THE TASK
Search the records for the string "Statistics" and copy every line where it turns up.

SUPPLIED DATA
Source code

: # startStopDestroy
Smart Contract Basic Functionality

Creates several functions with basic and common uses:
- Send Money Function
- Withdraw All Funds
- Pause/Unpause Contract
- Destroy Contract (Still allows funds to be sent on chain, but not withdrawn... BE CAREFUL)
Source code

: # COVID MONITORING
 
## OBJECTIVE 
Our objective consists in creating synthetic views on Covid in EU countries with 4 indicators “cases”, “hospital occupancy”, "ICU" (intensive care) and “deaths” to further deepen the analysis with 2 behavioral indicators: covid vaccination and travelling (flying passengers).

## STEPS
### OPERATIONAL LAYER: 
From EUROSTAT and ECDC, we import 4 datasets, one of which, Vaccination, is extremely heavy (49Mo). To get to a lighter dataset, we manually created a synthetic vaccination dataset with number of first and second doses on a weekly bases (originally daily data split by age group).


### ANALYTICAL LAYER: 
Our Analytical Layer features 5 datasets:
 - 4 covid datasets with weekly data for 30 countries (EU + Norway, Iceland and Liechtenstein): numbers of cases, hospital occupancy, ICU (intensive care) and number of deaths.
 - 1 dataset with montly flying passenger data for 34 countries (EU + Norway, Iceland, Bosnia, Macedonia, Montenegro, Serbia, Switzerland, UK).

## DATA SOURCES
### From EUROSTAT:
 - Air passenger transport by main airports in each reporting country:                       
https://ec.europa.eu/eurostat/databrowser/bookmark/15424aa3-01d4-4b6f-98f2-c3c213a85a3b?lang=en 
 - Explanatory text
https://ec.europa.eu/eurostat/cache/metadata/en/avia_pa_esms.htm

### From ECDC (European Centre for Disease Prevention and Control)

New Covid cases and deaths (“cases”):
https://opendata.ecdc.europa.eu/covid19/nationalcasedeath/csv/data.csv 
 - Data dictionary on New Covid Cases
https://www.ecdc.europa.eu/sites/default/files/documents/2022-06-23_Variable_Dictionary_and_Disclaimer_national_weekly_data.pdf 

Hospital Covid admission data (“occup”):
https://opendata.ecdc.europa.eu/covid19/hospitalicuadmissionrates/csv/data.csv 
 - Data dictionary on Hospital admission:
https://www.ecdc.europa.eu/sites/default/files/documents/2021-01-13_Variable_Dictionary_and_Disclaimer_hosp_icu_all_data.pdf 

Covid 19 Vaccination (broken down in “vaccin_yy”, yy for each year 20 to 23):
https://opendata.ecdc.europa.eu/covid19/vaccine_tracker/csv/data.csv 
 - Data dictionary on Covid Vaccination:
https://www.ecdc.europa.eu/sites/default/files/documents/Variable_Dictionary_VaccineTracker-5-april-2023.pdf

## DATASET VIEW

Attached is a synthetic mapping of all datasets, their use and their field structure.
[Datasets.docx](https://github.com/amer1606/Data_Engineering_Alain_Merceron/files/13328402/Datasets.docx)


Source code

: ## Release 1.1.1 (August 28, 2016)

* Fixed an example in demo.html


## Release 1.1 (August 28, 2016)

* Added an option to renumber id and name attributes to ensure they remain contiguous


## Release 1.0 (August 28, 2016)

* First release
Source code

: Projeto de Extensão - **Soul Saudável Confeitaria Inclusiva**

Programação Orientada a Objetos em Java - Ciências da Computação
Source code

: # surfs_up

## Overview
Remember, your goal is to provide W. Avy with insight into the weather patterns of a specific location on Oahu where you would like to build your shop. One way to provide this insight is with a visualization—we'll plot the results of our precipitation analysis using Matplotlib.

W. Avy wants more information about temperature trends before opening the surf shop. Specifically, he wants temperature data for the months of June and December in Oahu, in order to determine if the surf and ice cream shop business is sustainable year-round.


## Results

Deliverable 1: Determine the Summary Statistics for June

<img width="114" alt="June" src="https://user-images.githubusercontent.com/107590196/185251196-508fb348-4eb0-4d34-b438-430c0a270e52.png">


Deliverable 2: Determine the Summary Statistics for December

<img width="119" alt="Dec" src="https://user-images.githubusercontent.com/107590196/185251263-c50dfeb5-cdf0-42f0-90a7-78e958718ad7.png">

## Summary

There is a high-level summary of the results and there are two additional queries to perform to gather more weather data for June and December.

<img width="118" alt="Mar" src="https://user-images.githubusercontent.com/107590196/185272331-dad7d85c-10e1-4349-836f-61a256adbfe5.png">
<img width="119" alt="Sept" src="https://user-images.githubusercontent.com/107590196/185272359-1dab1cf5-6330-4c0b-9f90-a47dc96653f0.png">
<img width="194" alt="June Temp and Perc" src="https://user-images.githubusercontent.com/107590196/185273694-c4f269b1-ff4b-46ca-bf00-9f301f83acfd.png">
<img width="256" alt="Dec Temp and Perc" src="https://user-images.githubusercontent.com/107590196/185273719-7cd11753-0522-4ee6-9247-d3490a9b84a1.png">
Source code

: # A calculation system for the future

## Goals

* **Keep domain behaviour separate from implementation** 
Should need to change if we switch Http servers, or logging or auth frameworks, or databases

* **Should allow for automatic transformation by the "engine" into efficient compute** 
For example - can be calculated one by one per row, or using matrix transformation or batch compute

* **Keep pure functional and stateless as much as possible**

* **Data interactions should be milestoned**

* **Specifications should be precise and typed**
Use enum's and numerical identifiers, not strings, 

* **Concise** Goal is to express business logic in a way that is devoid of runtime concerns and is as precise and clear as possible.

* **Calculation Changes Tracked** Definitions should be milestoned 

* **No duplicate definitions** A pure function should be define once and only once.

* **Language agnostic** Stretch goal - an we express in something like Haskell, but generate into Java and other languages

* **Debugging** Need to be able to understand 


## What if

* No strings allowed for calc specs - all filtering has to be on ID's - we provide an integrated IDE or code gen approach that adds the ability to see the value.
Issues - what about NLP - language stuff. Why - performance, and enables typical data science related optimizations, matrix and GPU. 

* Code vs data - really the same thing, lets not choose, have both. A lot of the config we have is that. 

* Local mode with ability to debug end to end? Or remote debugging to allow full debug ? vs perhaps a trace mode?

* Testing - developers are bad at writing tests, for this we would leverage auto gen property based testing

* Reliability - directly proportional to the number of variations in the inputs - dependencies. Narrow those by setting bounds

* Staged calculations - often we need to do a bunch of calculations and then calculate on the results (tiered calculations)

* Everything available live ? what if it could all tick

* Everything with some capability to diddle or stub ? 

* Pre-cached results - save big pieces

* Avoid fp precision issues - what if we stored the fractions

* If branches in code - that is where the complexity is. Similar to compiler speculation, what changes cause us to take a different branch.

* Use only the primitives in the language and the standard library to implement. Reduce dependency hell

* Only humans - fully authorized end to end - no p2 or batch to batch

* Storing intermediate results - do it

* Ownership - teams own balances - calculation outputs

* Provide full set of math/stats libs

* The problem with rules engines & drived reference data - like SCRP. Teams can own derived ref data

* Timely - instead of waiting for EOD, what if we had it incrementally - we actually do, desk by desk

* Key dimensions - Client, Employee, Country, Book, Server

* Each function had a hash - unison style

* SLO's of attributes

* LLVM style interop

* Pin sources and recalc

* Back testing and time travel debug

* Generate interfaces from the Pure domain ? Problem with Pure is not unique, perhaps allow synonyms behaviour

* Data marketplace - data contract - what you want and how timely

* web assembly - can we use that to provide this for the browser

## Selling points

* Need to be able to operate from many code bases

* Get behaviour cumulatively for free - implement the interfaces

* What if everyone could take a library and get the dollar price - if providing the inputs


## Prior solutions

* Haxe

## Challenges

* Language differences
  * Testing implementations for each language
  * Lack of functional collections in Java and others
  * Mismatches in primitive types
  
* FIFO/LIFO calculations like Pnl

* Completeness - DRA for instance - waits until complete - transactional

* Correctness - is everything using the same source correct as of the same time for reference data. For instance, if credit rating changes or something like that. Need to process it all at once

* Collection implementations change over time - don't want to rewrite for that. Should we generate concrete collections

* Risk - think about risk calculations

==

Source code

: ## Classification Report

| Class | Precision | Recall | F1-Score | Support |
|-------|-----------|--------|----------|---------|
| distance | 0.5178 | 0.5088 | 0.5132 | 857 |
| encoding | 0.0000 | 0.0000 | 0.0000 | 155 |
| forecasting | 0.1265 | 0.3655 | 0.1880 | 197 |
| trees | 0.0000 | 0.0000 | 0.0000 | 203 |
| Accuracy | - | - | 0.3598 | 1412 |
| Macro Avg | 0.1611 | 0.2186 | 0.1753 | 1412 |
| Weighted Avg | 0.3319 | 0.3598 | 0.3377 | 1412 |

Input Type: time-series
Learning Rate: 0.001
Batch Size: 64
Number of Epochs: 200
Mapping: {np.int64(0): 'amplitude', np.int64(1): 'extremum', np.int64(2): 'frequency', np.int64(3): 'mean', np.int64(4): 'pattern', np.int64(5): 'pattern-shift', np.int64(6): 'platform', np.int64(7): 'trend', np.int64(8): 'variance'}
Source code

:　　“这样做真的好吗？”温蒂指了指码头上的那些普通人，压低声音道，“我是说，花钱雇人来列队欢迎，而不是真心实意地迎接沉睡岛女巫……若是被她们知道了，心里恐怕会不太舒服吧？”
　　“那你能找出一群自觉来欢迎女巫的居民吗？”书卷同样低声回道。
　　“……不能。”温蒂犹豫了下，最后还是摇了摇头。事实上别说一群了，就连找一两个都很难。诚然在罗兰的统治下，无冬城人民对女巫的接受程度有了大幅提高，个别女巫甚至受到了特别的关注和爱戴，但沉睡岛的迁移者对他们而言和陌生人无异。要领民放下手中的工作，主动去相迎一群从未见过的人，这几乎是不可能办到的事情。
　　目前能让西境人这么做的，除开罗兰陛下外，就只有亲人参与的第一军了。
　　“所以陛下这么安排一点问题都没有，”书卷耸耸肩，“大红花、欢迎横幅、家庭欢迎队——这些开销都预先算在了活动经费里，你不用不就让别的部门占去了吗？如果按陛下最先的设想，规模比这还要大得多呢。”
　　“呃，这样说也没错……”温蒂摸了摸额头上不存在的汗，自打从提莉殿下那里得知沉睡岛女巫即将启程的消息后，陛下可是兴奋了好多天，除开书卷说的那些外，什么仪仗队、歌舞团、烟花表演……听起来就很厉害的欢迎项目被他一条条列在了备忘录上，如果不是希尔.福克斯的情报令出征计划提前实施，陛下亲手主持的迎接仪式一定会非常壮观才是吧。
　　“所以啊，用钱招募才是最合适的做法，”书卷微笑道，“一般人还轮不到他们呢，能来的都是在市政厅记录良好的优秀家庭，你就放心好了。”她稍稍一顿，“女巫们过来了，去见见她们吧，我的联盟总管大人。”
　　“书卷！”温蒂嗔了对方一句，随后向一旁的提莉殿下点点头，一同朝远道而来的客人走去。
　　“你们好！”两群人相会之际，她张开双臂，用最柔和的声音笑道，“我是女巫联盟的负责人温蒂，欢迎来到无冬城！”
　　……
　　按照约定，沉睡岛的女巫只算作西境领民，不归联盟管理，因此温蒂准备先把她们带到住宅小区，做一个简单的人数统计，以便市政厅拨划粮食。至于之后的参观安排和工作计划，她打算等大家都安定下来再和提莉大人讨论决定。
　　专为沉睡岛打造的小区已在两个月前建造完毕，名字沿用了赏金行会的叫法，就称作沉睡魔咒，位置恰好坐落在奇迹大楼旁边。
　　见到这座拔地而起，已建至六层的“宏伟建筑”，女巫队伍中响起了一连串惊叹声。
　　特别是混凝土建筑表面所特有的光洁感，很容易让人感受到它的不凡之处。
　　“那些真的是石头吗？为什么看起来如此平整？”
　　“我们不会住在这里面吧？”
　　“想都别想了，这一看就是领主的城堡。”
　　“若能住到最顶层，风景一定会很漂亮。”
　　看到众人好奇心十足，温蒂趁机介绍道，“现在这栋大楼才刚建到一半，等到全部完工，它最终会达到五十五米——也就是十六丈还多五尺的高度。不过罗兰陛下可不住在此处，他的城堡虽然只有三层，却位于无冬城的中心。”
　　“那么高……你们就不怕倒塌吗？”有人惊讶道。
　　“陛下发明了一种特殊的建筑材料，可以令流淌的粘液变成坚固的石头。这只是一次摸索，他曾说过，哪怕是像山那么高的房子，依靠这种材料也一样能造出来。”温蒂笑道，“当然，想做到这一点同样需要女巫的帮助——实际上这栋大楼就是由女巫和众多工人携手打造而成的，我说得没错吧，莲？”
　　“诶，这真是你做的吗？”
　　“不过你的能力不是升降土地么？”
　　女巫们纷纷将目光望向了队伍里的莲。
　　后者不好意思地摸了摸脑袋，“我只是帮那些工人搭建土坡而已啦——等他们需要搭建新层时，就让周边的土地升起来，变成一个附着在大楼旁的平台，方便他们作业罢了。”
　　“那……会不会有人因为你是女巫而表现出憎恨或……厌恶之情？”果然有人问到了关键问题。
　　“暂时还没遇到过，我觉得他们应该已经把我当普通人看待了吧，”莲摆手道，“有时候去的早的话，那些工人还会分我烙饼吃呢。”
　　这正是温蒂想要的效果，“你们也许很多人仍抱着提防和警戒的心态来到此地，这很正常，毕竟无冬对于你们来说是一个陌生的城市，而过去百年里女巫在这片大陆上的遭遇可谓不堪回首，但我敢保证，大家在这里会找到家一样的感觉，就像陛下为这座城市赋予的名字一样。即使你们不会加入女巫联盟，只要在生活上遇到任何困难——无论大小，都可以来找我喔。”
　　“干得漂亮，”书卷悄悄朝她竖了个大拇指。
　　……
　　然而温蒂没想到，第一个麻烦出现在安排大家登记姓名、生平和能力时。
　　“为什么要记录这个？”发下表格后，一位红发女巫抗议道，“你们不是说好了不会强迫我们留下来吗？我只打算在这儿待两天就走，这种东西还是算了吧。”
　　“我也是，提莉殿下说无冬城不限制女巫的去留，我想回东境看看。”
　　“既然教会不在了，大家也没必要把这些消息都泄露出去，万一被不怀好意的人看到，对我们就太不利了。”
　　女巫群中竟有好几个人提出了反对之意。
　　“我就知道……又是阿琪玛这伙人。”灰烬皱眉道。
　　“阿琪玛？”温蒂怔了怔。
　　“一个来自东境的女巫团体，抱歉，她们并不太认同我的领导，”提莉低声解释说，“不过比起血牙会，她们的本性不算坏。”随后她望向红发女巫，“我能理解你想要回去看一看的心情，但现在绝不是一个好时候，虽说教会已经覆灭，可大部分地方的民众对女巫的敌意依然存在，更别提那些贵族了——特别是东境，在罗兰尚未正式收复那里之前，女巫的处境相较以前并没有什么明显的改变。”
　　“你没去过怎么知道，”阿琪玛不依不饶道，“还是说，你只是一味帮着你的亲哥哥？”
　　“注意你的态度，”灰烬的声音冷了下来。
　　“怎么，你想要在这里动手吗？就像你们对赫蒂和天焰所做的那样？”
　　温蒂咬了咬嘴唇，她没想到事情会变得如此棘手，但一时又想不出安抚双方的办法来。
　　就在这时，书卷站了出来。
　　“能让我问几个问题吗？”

ANSWER BOX
Deliverable 1: Determine the Summary Statistics for June
Deliverable 2: Determine the Summary Statistics for December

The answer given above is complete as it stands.